Sunday, June 12, 2016
Taking charge of your professional development
For many education professionals competence development is still mostly locked into attending internal training sessions either on campus or at a conference centre before the start of the new academic year. Sometimes these sessions are excellent and many can gain inspiration from them but often they miss the mark. The session can never be relevant for everyone; some already know what is being taught and others find it completely over their heads. Competence development is highly personal and so a classroom approach is always going to fall short. Maybe the most valuable group trining initiatives are workshops on how to take charge of your owbn professional development. Instead of waiting for a suitable on-site course to be arranged we can all benefit from learning how to find educational resources, join communities of practice, develop personal learning networks, find open courses to join amd develop skills in online collaboration. The range of opportunities is vast but sadly very few teachers are aware of them so awareness raising workshops are a good start.

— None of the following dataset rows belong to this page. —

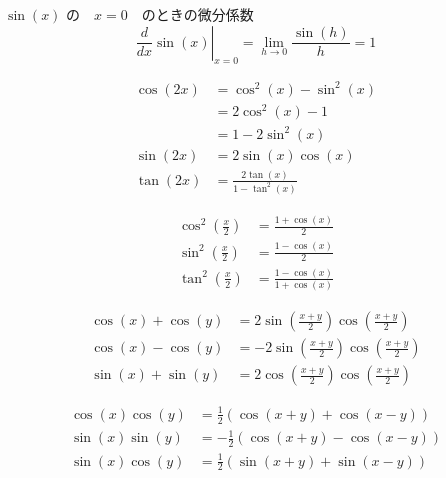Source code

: \documentclass{book} %
\begin{document}
				\begin{thm} $\sin(x)$ の　$x=0$　のときの微分係数
					\begin{equation}
						\left. \frac{d}{dx} \sin(x)\right\lvert_{x=0} = \lim_{h \to 0} \frac{ \sin(h)} {h} = 1
					\end{equation}
				\end{thm}
			
				\begin{thm}[倍角の公式]
					\begin{align}
						\cos(2x) &= \cos^2(x) - \sin^2(x) \\
						              &= 2 \cos^2(x) -1 \\
						              &= 1 -2 \sin^2(x) \\
						\sin(2x) &= 2\sin(x)\cos(x) \\
						\tan(2x) &= \frac{2\tan(x)} {1 - \tan^2(x)} 
					\end{align}
				\end{thm}
			
				\begin{thm}[半角の公式]
					\begin{align}
						\cos^2 \left( \frac{x}{2} \right) &= \frac{1 + \cos(x)}{2} \\
						\sin^2 \left( \frac{x}{2} \right) &= \frac{1 - \cos(x)}{2} \\
						\tan^2 \left( \frac{x}{2} \right) &= \frac{1 - \cos(x)} {1 + \cos(x)}
					\end{align}
				\end{thm}
			
				\begin{thm}[和積公式]
					\begin{align}
						\cos(x) + \cos(y) &= 2 \sin \left( \frac{x+y}{2} \right) \cos \left( \frac{x+y}{2} \right) \\
						\cos(x) - \cos(y) &= -2 \sin \left( \frac{x+y}{2} \right) \cos \left( \frac{x+y}{2} \right) \\
						\sin(x) + \sin(y) &= 2 \cos \left( \frac{x+y}{2} \right) \cos \left( \frac{x+y}{2} \right) 
					\end{align}
				\end{thm}
			
				\begin{thm}[積和公式]
						\begin{align}
							\cos(x) \cos(y) &= \frac{1}{2} (\cos(x+y) + \cos(x-y)) \\
							\sin(x) \sin(y) &= -\frac{1}{2} (\cos(x+y) - \cos(x-y)) \\
							\sin(x) \cos(y) &=  \frac{1}{2} (\sin(x+y) + \sin(x-y))
						\end{align}
				\end{thm}
			
\end{document}

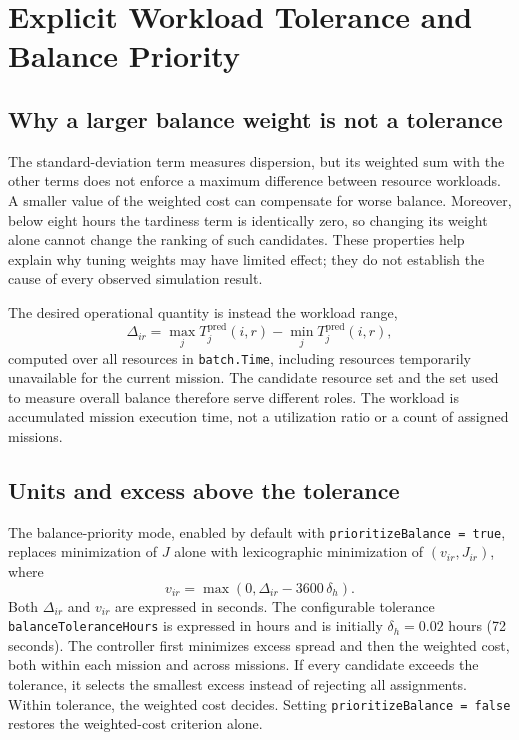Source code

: \section{Explicit Workload Tolerance and Balance Priority}
\label{sec:balance-priority}

\subsection{Why a larger balance weight is not a tolerance}

The standard-deviation term measures dispersion, but its weighted sum with
the other terms does not enforce a maximum difference between resource
workloads. A smaller value of the weighted cost can compensate for worse
balance. Moreover, below eight hours the tardiness term is identically zero,
so changing its weight alone cannot change the ranking of such candidates.
These properties help explain why tuning weights may have limited effect;
they do not establish the cause of every observed simulation result.

The desired operational quantity is instead the workload range,
\begin{equation}
	\Delta_{ir}=\max_j T_j^{\mathrm{pred}}(i,r)
	-\min_j T_j^{\mathrm{pred}}(i,r),
\end{equation}
computed over all resources in \texttt{batch.Time}, including resources
temporarily unavailable for the current mission. The candidate resource set
and the set used to measure overall balance therefore serve different roles.
The workload is accumulated mission execution time, not a utilization ratio
or a count of assigned missions.

\subsection{Units and excess above the tolerance}

The balance-priority mode, enabled by default with
\texttt{prioritizeBalance = true},
replaces minimization of $J$ alone with lexicographic minimization of
$(v_{ir},J_{ir})$, where
\begin{equation}
	v_{ir}=\max\left(0,\Delta_{ir}-3600\,\delta_h\right).
\end{equation}
Both $\Delta_{ir}$ and $v_{ir}$ are expressed in seconds. The configurable
tolerance \texttt{balanceToleranceHours} is expressed in hours and is initially
$\delta_h=0.02$ hours (72 seconds). The controller first minimizes excess
spread and then the weighted cost, both within each mission and across
missions. If every candidate exceeds the tolerance, it selects the smallest
excess instead of rejecting all assignments. Within tolerance, the weighted
cost decides. Setting \texttt{prioritizeBalance = false} restores the
weighted-cost criterion alone.

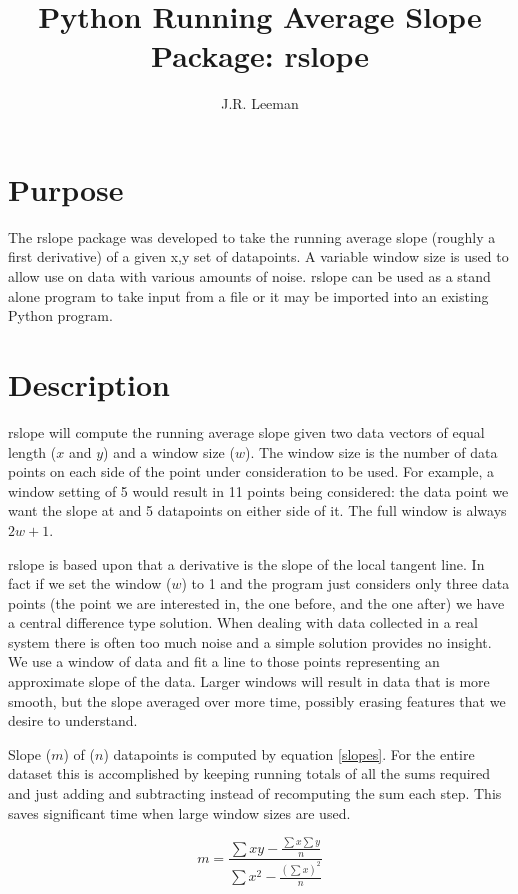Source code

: \documentclass[a4paper,11pt,oneside]{article}
\author{ J.R. Leeman}
\title{Python Running Average Slope Package: rslope}
\begin{document}
\maketitle
\newpage

\section{Purpose}
The rslope package was developed to take the running average slope (roughly a first derivative) of a given x,y set of datapoints.  A variable window size is used to allow use on data with various amounts of noise.  rslope can be used as a stand alone program to take input from a file or it may be imported into an existing Python program.

\section{Description}
rslope will compute the running average slope given two data vectors of equal length ($x$ and $y$) and a window size ($w$).  The window size is the number of data points on each side of the point under consideration to be used.  For example, a window setting of 5 would result in 11 points being considered: the data point we want the slope at and 5 datapoints on either side of it.  The full window is always $2w+1$.

rslope is based upon that a derivative is the slope of the local tangent line.  In fact if we set the window ($w$) to 1 and the program just considers only three data points (the point we are interested in, the one before, and the one after) we have a central difference type solution.  When dealing with data collected in a real system there is often too much noise and a simple solution provides no insight.  We use a window of data and fit a line to those points representing an approximate slope of the data.  Larger windows will result in data that is more smooth, but the slope averaged over more time, possibly erasing features that we desire to understand.  

Slope ($m$) of ($n$) datapoints is computed by equation \ref{slopes}.  For the entire dataset this is accomplished by keeping running totals of all the sums required and just adding and subtracting instead of recomputing the sum each step.  This saves significant time when large window sizes are used.  

\begin{equation}
m = \frac{\sum{xy} - \frac{\sum{x} \sum{y}}{n}}{\sum{x^2} - \frac{\left(\sum{x}\right)^2}{n}}
\label{slopes}
\end{equation}
\end{document}
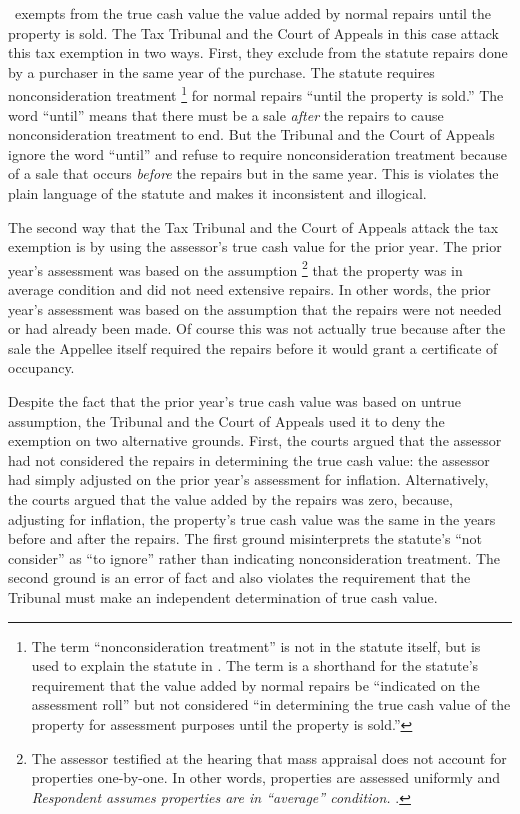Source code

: \documentclass[12pt,\documentclassflag]{michiganCourtOfAppealsBrief}
\makeatletter
\newcommand\footnoteref[1]{\protected@xdef\@thefnmark{\ref{#1}}\@footnotemark}
\makeatother
\begin{document}
\mathieuGast\ exempts from the true cash value the value added by normal repairs until the property is sold. The Tax Tribunal and the Court of Appeals in this case attack this tax exemption
in two ways. First, they exclude from the statute repairs done by a purchaser in the same year of the purchase. The statute requires nonconsideration treatment%
\footnote{\label{nonconsiderationTreatmentFn}The term ``nonconsideration treatment'' is not in the statute itself, but is used to explain the statute in \cite{STC Bulletin}. The term is a shorthand for the statute's requirement that the value added by normal repairs be ``indicated on the assessment roll'' but not considered ``in determining the true cash value of the property for assessment purposes until the property is sold.''}
for normal repairs ``until the property is sold.'' The word ``until'' means that there must be a sale \emph{after} the repairs to cause nonconsideration treatment to end. But the Tribunal and the Court of Appeals ignore the word ``until'' and refuse to require nonconsideration treatment because of a sale that occurs \emph{before} the repairs but in the same year. This is violates the plain language of the statute and makes it inconsistent and illogical. 

The second way that the Tax Tribunal and the Court of Appeals attack the tax exemption is by using the assessor's true cash value for the prior year. The prior year's assessment was based on the assumption%
\footnote{The assessor testified at the hearing that mass appraisal does not account for properties one-by-one. In other words, properties are assessed uniformly and \emph{Respondent assumes properties are in ``average'' condition.} \foj[4].}
that the property was in average condition and did not need extensive repairs.%
In other words, the prior year's assessment was based on the assumption that the repairs were not needed or had already been made. Of course this was not actually true because after the sale the Appellee itself required the repairs before it would grant a certificate of occupancy.

Despite the fact that the prior year's true cash value was based on untrue assumption, the Tribunal and the Court of Appeals used it to deny the exemption on two alternative grounds. First, the courts argued that the assessor had not considered the repairs in determining the true cash value: the assessor had simply adjusted on the prior year's assessment for inflation. Alternatively, the courts argued that the value added by the repairs was zero, because, adjusting for inflation, the property's true cash value was the same in the years before and after the repairs. The first ground misinterprets the statute's ``not consider'' as ``to ignore'' rather than indicating nonconsideration treatment.\footnoteref{nonconsiderationTreatmentFn} The second ground is an error of fact and also violates the requirement that the Tribunal must make an independent determination of true cash value.
\end{document}
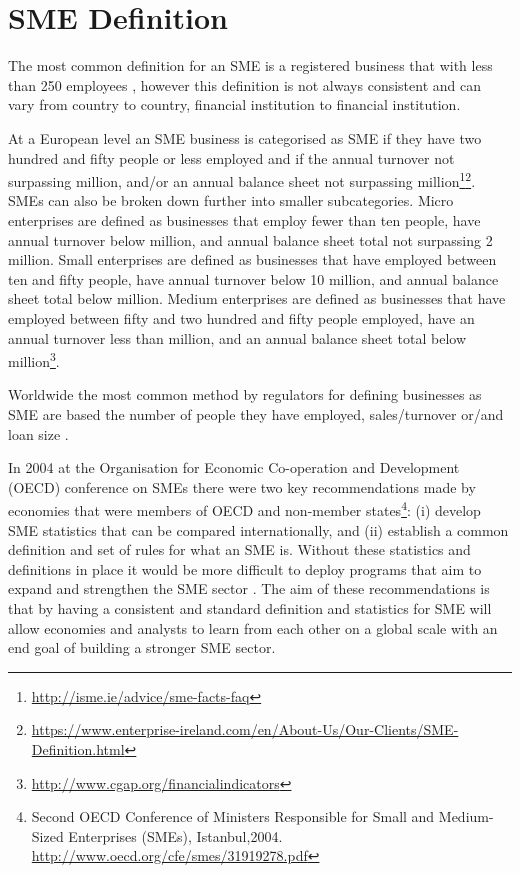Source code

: \section{SME Definition}
The most common definition for an SME is a registered business that with less than 250 employees \citep{ifc_sme_2009}, however this definition is not always consistent and can vary from country to country, financial institution to financial institution. 

At a European level an SME business is categorised as SME if they have two hundred and fifty people or less employed and if the annual turnover not surpassing  million, and/or an annual balance sheet not surpassing  million\footnote{\url{http://isme.ie/advice/sme-facts-faq}}\footnote{\url{https://www.enterprise-ireland.com/en/About-Us/Our-Clients/SME-Definition.html}}. SMEs can also be broken down further into smaller subcategories. Micro enterprises are defined as businesses that employ fewer than ten people, have annual turnover below  million, and annual balance sheet total not surpassing 2 million. Small enterprises are defined as businesses that have employed between ten and fifty people, have annual turnover below 10 million, and annual balance sheet total below  million. Medium enterprises are defined as businesses that have employed between fifty and two hundred and fifty people employed, have an annual turnover less than  million, and an annual balance sheet total below  million\footnote{\url{http://www.cgap.org/financialindicators}}.

Worldwide the most common method by regulators for defining businesses as SME are based the number of people they have employed, sales/turnover or/and loan size \citep{ardic_small_2011}.

In 2004 at the Organisation for Economic Co-operation and Development (OECD) conference on SMEs there were two key recommendations made by economies that were members of OECD and non-member states\footnote{Second OECD Conference of Ministers Responsible for Small and Medium-Sized Enterprises (SMEs), Istanbul,2004. \url{http://www.oecd.org/cfe/smes/31919278.pdf}}: (i) develop SME statistics that can be compared internationally, and (ii) establish a common definition and set of rules for what an SME is. Without these statistics and definitions in place it would be more difficult to deploy programs that aim to expand and strengthen the SME sector \citep{ardic_small_2011}. The aim of these recommendations is that by having a consistent and standard definition and statistics for SME will allow economies and analysts to learn from each other on a global scale with an end goal of building a stronger SME sector.


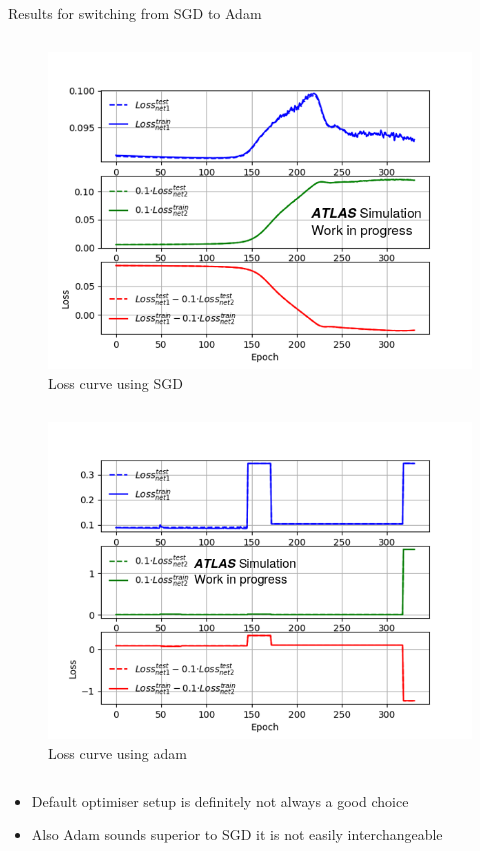 \documentclass[12pt]{beamer}
\begin{document}
\begin{frame}{Results for switching from SGD to Adam}
\vspace{-1cm}
    \begin{column}{0.5\textwidth}
    \begin{figure}
        \centering
        \includegraphics[width=1.1\textwidth]{losses_sgd.png}
        \caption{Loss curve using SGD}
        \label{fig:my_label}
    \end{figure}
\end{column}
\begin{column}{0.5\textwidth}
    \begin{figure}
        \centering
        \includegraphics[width=1.1\textwidth]{losses_adam.png}
        \caption{Loss curve using adam}
        \label{fig:my_label}
    \end{figure}
\end{column}
\begin{itemize}
    \item Default optimiser setup is definitely not always a good choice
    \item Also Adam sounds superior to SGD it is not easily interchangeable
\end{itemize}
\end{frame}
\end{document}
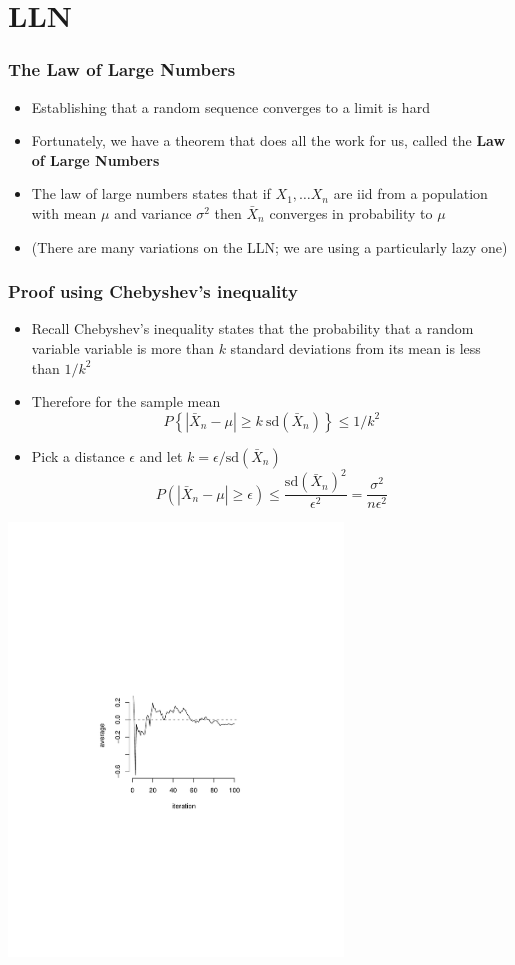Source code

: \documentclass[aspectratio=169]{beamer}
\begin{document}
\section{LLN}
\begin{frame}\frametitle{The Law of Large Numbers}
  \begin{itemize}
  \item Establishing that a random sequence converges to a limit is hard
  \item Fortunately, we have a theorem that does all the work for us, called
    the {\bf Law of Large Numbers}
  \item The law of large numbers states that if $X_1,\ldots X_n$ are iid
    from a population with mean $\mu$ and variance $\sigma^2$ then $\bar
    X_n$ converges in probability to $\mu$
  \item (There are many variations on the LLN; we are using a particularly
    lazy one)
  \end{itemize}
\end{frame}

\begin{frame}\frametitle{Proof using Chebyshev's inequality}
  \begin{itemize}
  \item Recall Chebyshev's inequality states that the probability that a random variable
    variable is more than $k$ standard deviations from its mean is less than $1/k^2$
  \item Therefore for the sample mean
    $$
    P\left\{|\bar X_n - \mu| \geq k ~\mbox{sd}(\bar X_n)\right\} \leq 1 / k ^ 2
    $$
  \item Pick a distance $\epsilon$ and let $k = \epsilon / \mbox{sd}(\bar X_n)$
    $$
    P(|\bar X_n - \mu| \geq \epsilon) \leq \frac{\mbox{sd}(\bar X_n)^2}{\epsilon^2}
    = \frac{\sigma^2}{n\epsilon^2}
    $$
  \end{itemize}
\end{frame}


\begin{frame}
  \includegraphics[width=3.5in]{lln.pdf}
\end{frame}
\end{document}
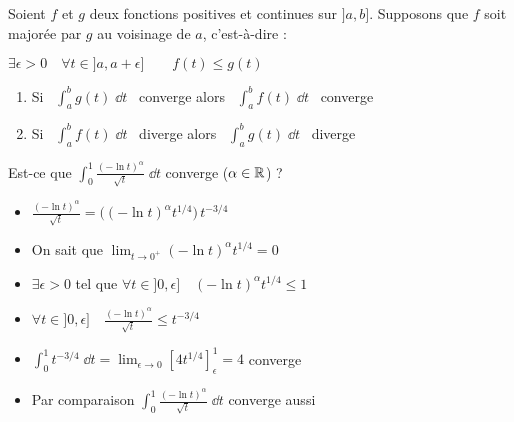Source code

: \begin{frame}

\begin{theoreme}[de comparaison]
Soient $f$ et $g$ deux fonctions positives et continues sur $]a,b]$.  Supposons que $f$ soit majorée par $g$ au voisinage de $a$, c'est-à-dire :
\centerline{$\exists \epsilon>0 \quad \forall t\in ]a,a+\epsilon] \qquad f(t)\le g(t)$}
\vspace*{-2ex}
\begin{enumerate}
  \item Si \  $\int_a^{b} g(t)\;\dd t$ \ converge alors \  $\int_a^{b} f(t)\;\dd t$ \  converge
  \item Si \  $\int_a^{b} f(t)\;\dd t$ \  diverge alors \  $\int_a^{b} g(t)\;\dd t$ \  diverge
\end{enumerate}
\end{theoreme}

\pause


Est-ce que $\int_0^1 \frac{(-\ln t)^\alpha}{\sqrt{t}}\;\dd t$ converge ($\alpha\in\mathbb{R}$) ?
\pause
\begin{itemize}
  \item $\frac{(-\ln t)^\alpha}{\sqrt{t}} = \big((-\ln t)^\alpha t^{1/4}\big)\,t^{-3/4}$

\pause
  
  \item On sait que $\lim_{t\rightarrow 0^+}  (-\ln t)^\alpha t^{1/4}=0$
 
\pause
  
  \item  $\exists \epsilon>0$ tel que 
  $\forall t\in]0,\epsilon]\quad (-\ln t)^\alpha t^{1/4}\le 1$ 

\pause


  \item $\forall t\in]0,\epsilon]\quad \frac{(-\ln t)^\alpha}{\sqrt{t}} \le t^{-3/4}$

\pause
  
  \item $\int_0^1 t^{-3/4}\;\dd t = \lim_{\epsilon\to0} [4t^{1/4}]_\epsilon^1 = 4$ converge

\pause
  
  \item Par comparaison $\int_0^1 \frac{(-\ln t)^\alpha}{\sqrt{t}}\;\dd t$ converge aussi  
\end{itemize}

\end{frame}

Steven W Anderson writes about this in a recent post, Taking Control Of Your Professional Development. He recommends teachers to widen their horizons by reading educational blogs, attending free webinars, joining Twitter chat sessions and attending edcamps. The links he provides are all USA-oriented but similar resources and communities are available in most countries. The key skill in professional development is learning how to learn online. Professional development is available to all if you know where to find it.
The fact of the matter is educators, no matter their position, can no longer rely on their schools and districts to provide the targeted professional development every educator needs and deserves.
There are of course many more sources of inspiration and here are my additions to Steven's list.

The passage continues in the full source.